[Dataset records]
= = = = = = =

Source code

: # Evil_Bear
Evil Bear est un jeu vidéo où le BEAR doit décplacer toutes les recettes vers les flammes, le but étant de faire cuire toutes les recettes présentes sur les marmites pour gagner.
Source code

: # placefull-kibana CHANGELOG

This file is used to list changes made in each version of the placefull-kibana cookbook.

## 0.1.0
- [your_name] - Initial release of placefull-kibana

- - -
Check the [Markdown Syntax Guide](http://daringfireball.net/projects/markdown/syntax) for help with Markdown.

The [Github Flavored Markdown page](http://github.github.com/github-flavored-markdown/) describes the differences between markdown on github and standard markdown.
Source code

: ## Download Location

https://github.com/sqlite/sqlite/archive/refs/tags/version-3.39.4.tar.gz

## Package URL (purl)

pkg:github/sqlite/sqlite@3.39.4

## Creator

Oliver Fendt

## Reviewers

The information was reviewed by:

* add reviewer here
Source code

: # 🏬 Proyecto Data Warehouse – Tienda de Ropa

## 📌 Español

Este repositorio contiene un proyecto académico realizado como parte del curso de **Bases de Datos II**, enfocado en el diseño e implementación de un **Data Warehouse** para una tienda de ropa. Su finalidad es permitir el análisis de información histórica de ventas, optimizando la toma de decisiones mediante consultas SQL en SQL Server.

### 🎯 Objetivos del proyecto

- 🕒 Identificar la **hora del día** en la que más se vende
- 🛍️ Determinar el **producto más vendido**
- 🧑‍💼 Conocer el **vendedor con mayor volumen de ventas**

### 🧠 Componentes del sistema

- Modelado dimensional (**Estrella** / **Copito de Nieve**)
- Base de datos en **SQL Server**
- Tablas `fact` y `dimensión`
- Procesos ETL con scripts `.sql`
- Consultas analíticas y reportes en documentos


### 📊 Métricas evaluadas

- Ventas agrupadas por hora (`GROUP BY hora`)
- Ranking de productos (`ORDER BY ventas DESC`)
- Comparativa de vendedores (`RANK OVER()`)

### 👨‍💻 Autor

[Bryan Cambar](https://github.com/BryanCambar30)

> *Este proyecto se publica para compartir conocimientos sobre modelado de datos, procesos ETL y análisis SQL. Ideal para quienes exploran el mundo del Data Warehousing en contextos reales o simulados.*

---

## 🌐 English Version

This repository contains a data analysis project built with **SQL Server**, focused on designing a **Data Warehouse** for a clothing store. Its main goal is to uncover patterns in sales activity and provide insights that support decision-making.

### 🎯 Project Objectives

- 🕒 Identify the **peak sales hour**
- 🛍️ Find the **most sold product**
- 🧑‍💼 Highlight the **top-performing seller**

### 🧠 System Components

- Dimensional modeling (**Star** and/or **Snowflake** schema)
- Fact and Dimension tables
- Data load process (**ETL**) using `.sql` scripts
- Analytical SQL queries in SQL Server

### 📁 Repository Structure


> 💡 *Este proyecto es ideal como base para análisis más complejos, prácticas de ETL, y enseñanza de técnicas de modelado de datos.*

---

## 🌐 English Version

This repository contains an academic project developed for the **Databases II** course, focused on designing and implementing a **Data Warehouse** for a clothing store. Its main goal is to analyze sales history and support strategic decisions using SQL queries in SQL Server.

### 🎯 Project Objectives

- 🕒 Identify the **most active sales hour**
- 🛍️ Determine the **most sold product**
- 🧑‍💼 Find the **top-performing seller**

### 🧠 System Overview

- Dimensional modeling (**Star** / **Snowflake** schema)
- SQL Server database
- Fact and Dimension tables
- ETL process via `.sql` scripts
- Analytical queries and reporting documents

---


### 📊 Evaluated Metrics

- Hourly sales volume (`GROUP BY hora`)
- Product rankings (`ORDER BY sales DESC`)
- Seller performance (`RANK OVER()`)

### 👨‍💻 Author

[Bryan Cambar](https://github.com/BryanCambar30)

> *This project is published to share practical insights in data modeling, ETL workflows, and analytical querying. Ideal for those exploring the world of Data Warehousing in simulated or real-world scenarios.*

= = = = = = =

_ABOUT THIS TASK_. Taking the lines above, repeat exactly those from the line that contains "Este repositorio contiene" through the line that contains "- Modelado dimensional", and both of those lines as well. Include nothing else.

_SOLUTION BELOW_.
Este repositorio contiene un proyecto académico realizado como parte del curso de **Bases de Datos II**, enfocado en el diseño e implementación de un **Data Warehouse** para una tienda de ropa. Su finalidad es permitir el análisis de información histórica de ventas, optimizando la toma de decisiones mediante consultas SQL en SQL Server.

### 🎯 Objetivos del proyecto

- 🕒 Identificar la **hora del día** en la que más se vende
- 🛍️ Determinar el **producto más vendido**
- 🧑‍💼 Conocer el **vendedor con mayor volumen de ventas**

### 🧠 Componentes del sistema

- Modelado dimensional (**Estrella** / **Copito de Nieve**)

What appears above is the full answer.